▶ Aim of the exercise
All lines in the data bearing the string "identical" should be identified and copied.
========
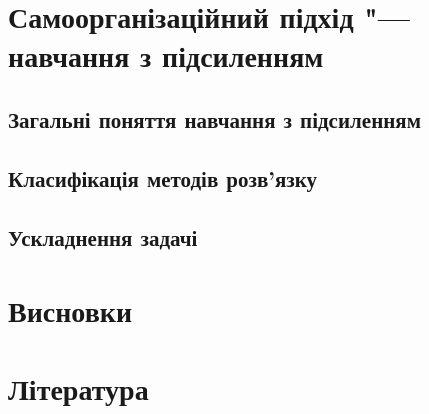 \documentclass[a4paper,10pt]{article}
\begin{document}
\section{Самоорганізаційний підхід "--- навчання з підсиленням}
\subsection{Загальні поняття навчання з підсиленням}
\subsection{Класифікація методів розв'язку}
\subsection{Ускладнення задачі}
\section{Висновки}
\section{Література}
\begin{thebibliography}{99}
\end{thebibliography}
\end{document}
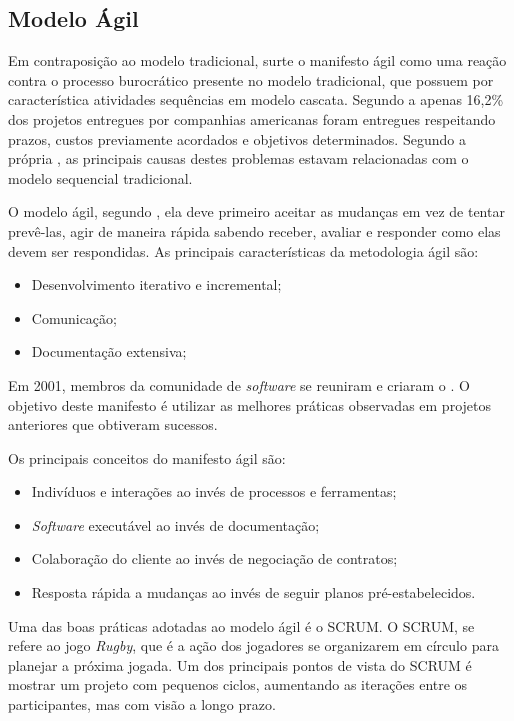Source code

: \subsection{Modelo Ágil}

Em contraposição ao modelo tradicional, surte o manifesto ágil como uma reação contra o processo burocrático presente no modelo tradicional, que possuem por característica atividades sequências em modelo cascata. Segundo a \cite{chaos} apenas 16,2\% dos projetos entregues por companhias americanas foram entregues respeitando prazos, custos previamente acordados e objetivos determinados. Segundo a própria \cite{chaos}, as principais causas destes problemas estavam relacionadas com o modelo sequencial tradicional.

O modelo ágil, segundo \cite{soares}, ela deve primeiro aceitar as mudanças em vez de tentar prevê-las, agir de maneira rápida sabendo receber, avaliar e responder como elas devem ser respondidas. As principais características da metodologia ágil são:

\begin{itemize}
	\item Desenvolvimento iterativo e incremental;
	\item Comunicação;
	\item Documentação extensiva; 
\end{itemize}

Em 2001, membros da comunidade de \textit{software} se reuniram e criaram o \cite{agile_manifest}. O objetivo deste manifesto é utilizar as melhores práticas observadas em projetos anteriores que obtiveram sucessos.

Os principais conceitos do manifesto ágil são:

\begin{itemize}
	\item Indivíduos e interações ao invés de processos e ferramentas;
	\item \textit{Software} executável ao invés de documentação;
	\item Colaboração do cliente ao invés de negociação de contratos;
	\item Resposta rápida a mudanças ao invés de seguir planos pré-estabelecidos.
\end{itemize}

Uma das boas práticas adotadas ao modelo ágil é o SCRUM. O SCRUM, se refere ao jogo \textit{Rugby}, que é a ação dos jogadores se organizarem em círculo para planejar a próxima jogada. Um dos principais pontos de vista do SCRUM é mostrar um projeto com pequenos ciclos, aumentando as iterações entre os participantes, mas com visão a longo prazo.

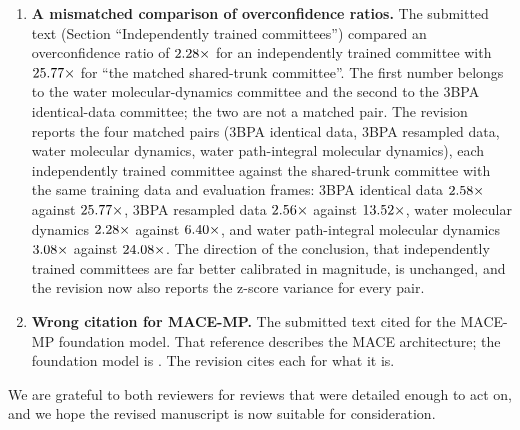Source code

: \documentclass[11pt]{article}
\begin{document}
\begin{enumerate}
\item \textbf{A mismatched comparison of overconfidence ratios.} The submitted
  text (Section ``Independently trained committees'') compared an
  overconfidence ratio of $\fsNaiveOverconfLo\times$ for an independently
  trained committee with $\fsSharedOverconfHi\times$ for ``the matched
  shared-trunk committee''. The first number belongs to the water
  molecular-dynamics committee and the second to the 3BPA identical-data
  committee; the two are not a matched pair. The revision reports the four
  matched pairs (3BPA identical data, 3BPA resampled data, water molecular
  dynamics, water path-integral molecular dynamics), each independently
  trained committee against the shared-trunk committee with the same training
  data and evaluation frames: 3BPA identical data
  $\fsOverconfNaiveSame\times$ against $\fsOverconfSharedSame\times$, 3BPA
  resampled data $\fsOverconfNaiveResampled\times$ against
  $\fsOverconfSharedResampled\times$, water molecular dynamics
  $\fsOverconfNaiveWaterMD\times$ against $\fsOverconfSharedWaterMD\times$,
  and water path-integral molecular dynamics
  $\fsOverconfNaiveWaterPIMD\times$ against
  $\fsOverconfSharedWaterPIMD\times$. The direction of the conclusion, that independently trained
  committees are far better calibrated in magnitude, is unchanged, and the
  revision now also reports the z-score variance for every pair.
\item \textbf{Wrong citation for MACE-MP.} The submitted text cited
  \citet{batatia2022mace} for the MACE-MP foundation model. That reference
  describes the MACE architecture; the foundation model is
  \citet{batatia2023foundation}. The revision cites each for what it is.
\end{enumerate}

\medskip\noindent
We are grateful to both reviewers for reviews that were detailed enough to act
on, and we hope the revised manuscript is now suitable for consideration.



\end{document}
========
▶ Response below
  molecular-dynamics committee and the second to the 3BPA identical-data
  matched pairs (3BPA identical data, 3BPA resampled data, water molecular
  data and evaluation frames: 3BPA identical data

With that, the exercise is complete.